Monday, July 05, 2021

 

STX Shipyard Doubles Orderbook Before a Possible Privatization

STX Korea doubles orderbook for new tankers
(file photo)

PUBLISHED JUN 30, 2021 2:02 PM BY THE MARITIME EXECUTIVE

 

South Korea’s struggling shipyard STX Offshore & Shipbuilding Co. announced that it has received a series of orders for new tankers that will effectively double the yard’s orderbook and provide two years of additional work. News of the orders comes as the Korean government is continuing efforts to privatize the financially troubled company.

STX reported a total of 12 orders for tankers to be built at the company’s remaining shipyard in Jinhae, approximately 250 miles southeast of Seoul. These contracts bring the yard’s orderbook to a total of 28 vessels with an option for two additional oil tankers.
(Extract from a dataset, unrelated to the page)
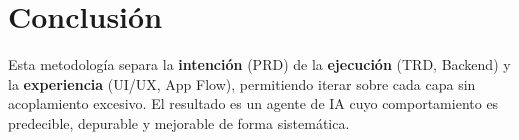 \documentclass[12pt,a4paper]{article}
\begin{document}
\section{Conclusión}

Esta metodología separa la \textbf{intención} (PRD) de la \textbf{ejecución} (TRD, Backend) y la \textbf{experiencia} (UI/UX, App Flow), permitiendo iterar sobre cada capa sin acoplamiento excesivo. El resultado es un agente de IA cuyo comportamiento es predecible, depurable y mejorable de forma sistemática.
\end{document}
In the summer of 2020, STX reported that its orderbook was down to just seven ships.

The contracts range between two 10,000-ton petrochemical carriers, six 50,000-ton chemical tankers, and four 115,000-ton oil tankers with an option for two additional vessels, STX said. Deliveries range between the fourth quarter of 2022 and the end of 2023. They did not identify the value of the contracts nor the shipowners.

News of the orders was welcomed by the beleaguered shipyard. Once one of the largest shipbuilders in the world, STX had expanded into an international network before its financial troubles began. In 2013, they launched their first debt restructuring effort, but six years ago the company was forced to file for court receivership. In 2018, the Korean Development Bank (KDB), the yard’s main creditor, proposed court receivership for the yard but later accepted a self-rescue plan from STX that included an agreement with its union for a 75 percent cut in labor costs through voluntary retirement, outsourcing, and a reduction in employee benefits.

STX had employed 1,500 people in Korea in 2017, but through its downsizing efforts had reduced employment to just 500 people last year. Desperate to further lower costs, the yard had been placing workers on unpaid leave, which led to a strike in the spring of 2020 and a stop on all work in June 2020. The company was pursuing additional cost-cutting efforts when it was announced that KDB had begun an auction to sell the yard possibly to a private investment or turnaround firm. 

Korea’s Yonhap News Agency reported last November that the creditors had selected a consortium comprising local private equity fund KH Investment and United Asset Management Company (UAMCO), South Korea's biggest bad debt investor, to take control of the troubled shipbuilder. The closing of the transaction was expected at the end of 2020 but was delayed.

STX’s shareholders recently agreed to a reverse split of the company’s shares on a basis of 42 to 1 reports Yonhap as part of an effort to improve the yard’s financial strength. If the deal to sell the shipbuilder is finalized, STX Offshore announced that its operations will be renamed K Shipbuilding, but no timeline was announced for finalizing the terms of the sale.